Questi uomini non ebbero tali opportunità e, inoltre, erano più preoccupati per gli interessi loro propri o del loro partito che per il Paese. I Latini presero nuovamente le armi, presi dall'ira per la confisca della loro terra, e subirono una sconfitta e la perdita del loro accampamento, nella Pianura Fenectana.
Mentre Publilio, sotto il cui comando ed auspici era stata condotta la campagna, riceveva la resa delle genti Latine i cui soldati erano lì caduti, Emilio guidò il suo esercito contro Pedum. I Pedani erano appoggiati dai popoli di Tibur, Preneste e Velitri, ed ausiliari erano giunti anche da Lanuvio ed Anzio.
Sebbene i Romani si dimostrarono superiori in alcuni scontri, pure la città di Pedum e l'accampamento delle nazioni alleate, che vi si erano associate, rimaneva ancora intatto e da affrontare, quando all'improvviso il console, saputo che per il suo collega era stato decretato un trionfo, lasciò la guerra incompiuta e tornò a Roma per chiedere un trionfo anche per sé, senza restare a guadagnarsi una vittoria. Quest'egoismo disgustò i Padri, che gli negarono il trionfo, a meno che egli non avesse catturato Pedum o ricevuto la sua resa.
Estraniatosi le simpatie del senato per questo rifiuto, Emilio da allora in poi gestì il proprio consolato nello spirito di un tribuno sedizioso. Per tutto il tempo che fu console, non cessò di accusare i senatori al popolo mentre il suo collega, dal momento che era anch'egli plebeo, non offrì la minima opposizione.

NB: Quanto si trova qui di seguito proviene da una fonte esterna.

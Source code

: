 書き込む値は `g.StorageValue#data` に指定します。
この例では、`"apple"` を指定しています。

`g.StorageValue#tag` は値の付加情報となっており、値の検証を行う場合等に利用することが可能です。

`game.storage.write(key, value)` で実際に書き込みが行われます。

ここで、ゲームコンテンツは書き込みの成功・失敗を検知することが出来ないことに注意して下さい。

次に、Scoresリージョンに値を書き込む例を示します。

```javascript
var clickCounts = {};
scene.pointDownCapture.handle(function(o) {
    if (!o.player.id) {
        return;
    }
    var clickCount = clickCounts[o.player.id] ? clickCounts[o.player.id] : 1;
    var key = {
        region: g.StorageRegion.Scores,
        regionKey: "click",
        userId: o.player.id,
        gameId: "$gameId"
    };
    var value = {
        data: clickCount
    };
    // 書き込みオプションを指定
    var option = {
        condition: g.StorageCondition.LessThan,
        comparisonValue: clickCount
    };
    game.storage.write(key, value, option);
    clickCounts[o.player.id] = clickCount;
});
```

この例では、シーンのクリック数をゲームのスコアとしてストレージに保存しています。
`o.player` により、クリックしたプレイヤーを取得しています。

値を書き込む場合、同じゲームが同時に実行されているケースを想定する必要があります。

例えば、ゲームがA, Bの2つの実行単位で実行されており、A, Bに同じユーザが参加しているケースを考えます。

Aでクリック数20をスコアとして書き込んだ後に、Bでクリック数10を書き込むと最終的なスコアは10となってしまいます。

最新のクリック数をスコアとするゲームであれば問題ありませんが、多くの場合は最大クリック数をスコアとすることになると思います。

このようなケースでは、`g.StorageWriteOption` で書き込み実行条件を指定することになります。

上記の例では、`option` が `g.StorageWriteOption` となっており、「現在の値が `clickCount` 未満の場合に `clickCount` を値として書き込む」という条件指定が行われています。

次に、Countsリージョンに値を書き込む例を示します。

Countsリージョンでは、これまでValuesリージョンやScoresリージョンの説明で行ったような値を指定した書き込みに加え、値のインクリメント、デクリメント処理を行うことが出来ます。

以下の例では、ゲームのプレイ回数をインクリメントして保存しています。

La base per le sue accuse era l'avara ripartizione del terreno ai plebei nei distretti Latino e Falerno. E quando il senato, desiderando porre fine all'autorità dei consoli, ordinó che si nominasse undictator per contrastare i Latini ribelli, Emilio, che aveva allora le fasce littorie, nominò il proprio collega dictator, dal quale Iunio Bruto fu nominato magister equitum.
Publilius fu undictator popolare, sia a causa delle sue denunce contro il senato, sia perché fece approvare tre leggi molto vantaggiose per la plebe e dannose per i nobili: una, che le decisioni della plebe avrebbero dovuto essere vincolanti per tutti i Quiriti; un'altra, che i Padri avrebbero dovuto ratificare le misure proposte presso i comizi centuriati prima che esse fossero votate; ed una terza, che almeno un censore avrebbe dovuto essere scelto dalla plebe - dal momento che essi erano giunti al punto di rendere legale che entrambi potessero essere plebei.
Il danno che fu apportato alla patria quell'anno dai consoli e daldictator superò -nel sentire dei patrizi- l'aumento di imperium che risultò dalla loro vittoria e dalla loro gestione della guerra.
Le simpatie di Livio sono dichiaratamente patrizie, quindi le sue continue stoccate all'operato di un homo novus ci rendono Publilius, se possibile, ancora più simpatico.
Sappiamo che il consolato era l'apice della carriera politica per i Romani, ma alcuni personaggi non si conformavano con l'averlo raggiunto. Publilius era tra questi, lo ritroviamo infatti poco dopo ad essere il primo plebeo a raggiungere la carica di pretore. È ancora Livio che ce na dà notizia, al passo VIII, 15:
[...]
Nello stesso anno (337 a.C.) Quintus Publilius Philo fu fattopraetor, -il primo ad essere scelto tra la plebe. Il console Sulpicius oppose la sua elezione e dichiarò che non avrebbe accettato alcun voto per lui; ma il senato, avendo fallito nella sua opposizione ai candidati plebei per le più alte magistrature, era meno ostinato al riguardo della pretura.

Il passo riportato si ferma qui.